▸ **RECORDS TO USE**:
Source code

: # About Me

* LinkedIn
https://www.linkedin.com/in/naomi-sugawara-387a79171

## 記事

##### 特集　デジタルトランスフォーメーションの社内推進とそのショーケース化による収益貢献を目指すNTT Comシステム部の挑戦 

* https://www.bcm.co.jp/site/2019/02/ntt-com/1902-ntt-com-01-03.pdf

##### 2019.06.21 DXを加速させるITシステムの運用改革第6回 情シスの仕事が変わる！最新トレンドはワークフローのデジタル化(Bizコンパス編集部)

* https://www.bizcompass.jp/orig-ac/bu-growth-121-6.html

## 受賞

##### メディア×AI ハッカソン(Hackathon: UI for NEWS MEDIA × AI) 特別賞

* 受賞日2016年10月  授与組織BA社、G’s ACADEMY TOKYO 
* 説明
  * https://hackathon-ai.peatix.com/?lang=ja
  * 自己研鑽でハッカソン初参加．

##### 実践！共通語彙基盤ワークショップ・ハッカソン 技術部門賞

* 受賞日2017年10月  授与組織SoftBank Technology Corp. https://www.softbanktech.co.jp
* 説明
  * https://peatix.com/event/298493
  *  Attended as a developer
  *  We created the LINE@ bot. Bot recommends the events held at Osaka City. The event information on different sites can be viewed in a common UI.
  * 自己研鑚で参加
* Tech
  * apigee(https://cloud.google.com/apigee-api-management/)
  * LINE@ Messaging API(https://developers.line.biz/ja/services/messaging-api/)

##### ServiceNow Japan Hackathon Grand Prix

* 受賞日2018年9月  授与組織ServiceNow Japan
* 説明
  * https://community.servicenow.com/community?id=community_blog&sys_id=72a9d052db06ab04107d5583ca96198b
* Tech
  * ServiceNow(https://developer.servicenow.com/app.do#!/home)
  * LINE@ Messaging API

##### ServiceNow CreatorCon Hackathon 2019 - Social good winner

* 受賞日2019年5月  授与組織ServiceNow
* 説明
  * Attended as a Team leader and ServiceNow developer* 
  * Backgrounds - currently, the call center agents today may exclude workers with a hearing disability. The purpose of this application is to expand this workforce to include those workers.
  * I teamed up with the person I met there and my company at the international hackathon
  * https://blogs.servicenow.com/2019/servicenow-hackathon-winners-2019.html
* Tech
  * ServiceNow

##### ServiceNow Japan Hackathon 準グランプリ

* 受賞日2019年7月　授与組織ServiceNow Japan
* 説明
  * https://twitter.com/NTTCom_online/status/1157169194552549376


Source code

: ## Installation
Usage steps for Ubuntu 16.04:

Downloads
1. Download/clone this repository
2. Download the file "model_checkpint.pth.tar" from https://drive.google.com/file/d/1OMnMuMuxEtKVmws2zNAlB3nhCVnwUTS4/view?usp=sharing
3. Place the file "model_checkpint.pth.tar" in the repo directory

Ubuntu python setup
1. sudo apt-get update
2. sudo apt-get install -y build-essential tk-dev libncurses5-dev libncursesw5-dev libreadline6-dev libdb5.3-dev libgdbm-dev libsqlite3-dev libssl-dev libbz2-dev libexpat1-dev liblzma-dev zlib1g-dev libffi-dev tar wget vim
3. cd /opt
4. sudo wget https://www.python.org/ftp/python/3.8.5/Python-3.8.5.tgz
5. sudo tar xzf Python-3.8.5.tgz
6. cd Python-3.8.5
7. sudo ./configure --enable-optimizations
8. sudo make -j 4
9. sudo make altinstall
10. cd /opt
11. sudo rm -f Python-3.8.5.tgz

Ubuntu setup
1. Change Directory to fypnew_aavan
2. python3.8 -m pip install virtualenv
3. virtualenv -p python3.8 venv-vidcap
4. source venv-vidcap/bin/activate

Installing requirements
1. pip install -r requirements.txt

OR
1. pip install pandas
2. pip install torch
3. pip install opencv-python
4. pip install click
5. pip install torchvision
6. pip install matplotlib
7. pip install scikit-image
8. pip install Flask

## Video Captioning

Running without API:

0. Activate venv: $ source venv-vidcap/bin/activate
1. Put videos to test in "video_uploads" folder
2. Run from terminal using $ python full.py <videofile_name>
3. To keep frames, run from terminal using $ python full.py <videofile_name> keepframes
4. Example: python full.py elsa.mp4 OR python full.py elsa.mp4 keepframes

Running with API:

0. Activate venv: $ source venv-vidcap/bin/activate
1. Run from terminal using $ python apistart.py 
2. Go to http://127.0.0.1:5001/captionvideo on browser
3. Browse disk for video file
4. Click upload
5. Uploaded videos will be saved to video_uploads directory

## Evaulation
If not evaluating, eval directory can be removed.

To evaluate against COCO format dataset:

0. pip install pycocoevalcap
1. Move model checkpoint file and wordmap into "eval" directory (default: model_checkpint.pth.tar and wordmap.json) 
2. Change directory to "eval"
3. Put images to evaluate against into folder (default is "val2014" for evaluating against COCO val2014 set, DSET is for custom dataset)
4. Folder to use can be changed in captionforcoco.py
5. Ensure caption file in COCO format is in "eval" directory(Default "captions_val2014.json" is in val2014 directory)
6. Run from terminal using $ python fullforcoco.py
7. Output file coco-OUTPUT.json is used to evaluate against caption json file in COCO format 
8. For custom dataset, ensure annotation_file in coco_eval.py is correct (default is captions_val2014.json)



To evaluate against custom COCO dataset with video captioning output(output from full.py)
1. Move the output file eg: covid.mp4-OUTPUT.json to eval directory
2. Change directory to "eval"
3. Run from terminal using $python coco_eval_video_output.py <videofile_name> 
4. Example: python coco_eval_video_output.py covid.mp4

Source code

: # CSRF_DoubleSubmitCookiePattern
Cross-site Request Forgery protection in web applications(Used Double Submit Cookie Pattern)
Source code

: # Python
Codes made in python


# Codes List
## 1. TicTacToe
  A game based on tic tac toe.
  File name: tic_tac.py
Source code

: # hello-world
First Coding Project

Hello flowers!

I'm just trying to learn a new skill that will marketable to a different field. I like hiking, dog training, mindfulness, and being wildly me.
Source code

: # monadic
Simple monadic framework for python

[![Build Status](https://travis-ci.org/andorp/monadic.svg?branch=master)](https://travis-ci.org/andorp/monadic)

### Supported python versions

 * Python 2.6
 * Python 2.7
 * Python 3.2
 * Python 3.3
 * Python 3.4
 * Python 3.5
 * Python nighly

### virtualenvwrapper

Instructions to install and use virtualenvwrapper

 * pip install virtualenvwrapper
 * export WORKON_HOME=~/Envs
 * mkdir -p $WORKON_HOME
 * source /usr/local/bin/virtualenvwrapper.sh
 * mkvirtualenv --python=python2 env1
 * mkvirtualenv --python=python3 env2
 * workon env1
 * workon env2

▸ **WHAT THE EXERCISE ASKS**:
Copy, exactly and only, the lines above that begin with the one containing "1. pip install -r requirements.txt" and finish with the one containing "3. To keep frames, run".

▸ **RESPONSE**:
1. pip install -r requirements.txt

OR
1. pip install pandas
2. pip install torch
3. pip install opencv-python
4. pip install click
5. pip install torchvision
6. pip install matplotlib
7. pip install scikit-image
8. pip install Flask

## Video Captioning

Running without API:

0. Activate venv: $ source venv-vidcap/bin/activate
1. Put videos to test in "video_uploads" folder
2. Run from terminal using $ python full.py <videofile_name>
3. To keep frames, run from terminal using $ python full.py <videofile_name> keepframes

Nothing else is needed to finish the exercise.